А режиссер — это дьявол, диктатор, зло за кадром, ломающее актеров для нужд идеи (возможно, сама по себе являющейся злом). Чем-то напоминает новейшую историю Ирана, что естественно, где прошлое сорвалось с цепи и набросилось на настоящее, уничтожив его.
3. Как обычно — препарация кино заставляет довериться происходящему, априори воспринимаемому как иллюзия (покров снят, под ним еще один). В этой иллюзии начинают жить условно-бинарные герои, которые играют актеров, а актеры здесь — актеры, а не герои; то, что можно назвать “персонаж-характер” здесь — это Гегелевский синтез, совокупность точек из прошлого и настоящего.
При этом здесь совсем (или практически) нет документальности — все, находящиеся в кадре люди знают, что они в кино.
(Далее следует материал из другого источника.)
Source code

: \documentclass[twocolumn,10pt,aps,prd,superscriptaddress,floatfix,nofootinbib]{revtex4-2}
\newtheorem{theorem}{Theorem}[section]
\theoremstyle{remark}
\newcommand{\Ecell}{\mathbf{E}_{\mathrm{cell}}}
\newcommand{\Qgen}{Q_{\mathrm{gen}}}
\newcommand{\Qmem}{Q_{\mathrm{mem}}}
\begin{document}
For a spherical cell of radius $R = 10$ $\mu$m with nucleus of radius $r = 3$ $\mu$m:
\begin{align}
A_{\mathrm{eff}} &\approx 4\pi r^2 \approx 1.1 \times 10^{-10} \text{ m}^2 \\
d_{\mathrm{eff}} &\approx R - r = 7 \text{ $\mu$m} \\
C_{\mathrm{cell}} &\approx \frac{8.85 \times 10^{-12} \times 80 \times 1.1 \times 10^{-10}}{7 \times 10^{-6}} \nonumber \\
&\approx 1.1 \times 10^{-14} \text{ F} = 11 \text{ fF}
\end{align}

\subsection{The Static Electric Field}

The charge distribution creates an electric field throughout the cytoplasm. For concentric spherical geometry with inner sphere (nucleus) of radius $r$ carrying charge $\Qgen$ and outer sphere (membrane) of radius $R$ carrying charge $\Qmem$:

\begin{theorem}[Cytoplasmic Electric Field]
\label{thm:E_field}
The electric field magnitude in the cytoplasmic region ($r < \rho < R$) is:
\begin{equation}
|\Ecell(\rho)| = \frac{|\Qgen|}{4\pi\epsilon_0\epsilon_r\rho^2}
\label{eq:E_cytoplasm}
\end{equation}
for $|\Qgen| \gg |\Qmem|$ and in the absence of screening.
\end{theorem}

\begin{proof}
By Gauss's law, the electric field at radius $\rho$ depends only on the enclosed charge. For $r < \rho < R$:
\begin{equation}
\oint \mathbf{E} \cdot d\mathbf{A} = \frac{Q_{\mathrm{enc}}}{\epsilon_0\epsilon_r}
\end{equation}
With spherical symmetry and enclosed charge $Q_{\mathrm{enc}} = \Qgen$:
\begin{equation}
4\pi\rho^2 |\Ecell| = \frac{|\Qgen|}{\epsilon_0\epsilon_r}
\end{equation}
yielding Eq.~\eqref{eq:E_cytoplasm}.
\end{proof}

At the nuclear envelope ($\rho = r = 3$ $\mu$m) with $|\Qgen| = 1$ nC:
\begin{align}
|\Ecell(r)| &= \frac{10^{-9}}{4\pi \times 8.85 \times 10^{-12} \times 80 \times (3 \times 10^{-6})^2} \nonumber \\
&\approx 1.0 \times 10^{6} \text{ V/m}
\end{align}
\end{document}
Кино обманывает нас снова, хотя мы и знали, что так будет. В итоге мы начинаем сопереживать не персонажам, и не “актерам”-актерам, а синтетическим образам-конструкциям, которые нас заставил создать режиссер (на нас насилие не распространяется, нами тонко манипулируют). Мы невольно создаем дихотомический объект и следим за его плесканиями в персонажах на протяжении ленты. Таково влияние.
Это безопасная позиция, мягкая сила. Режиссер вынудил нас увидеть сложность простых понятий и явлений, не заставляя верить в персонажей и доверяться ему самому. Его черствая рука протянула нас сквозь “время”, а потом ущипнула, и мы проснулись.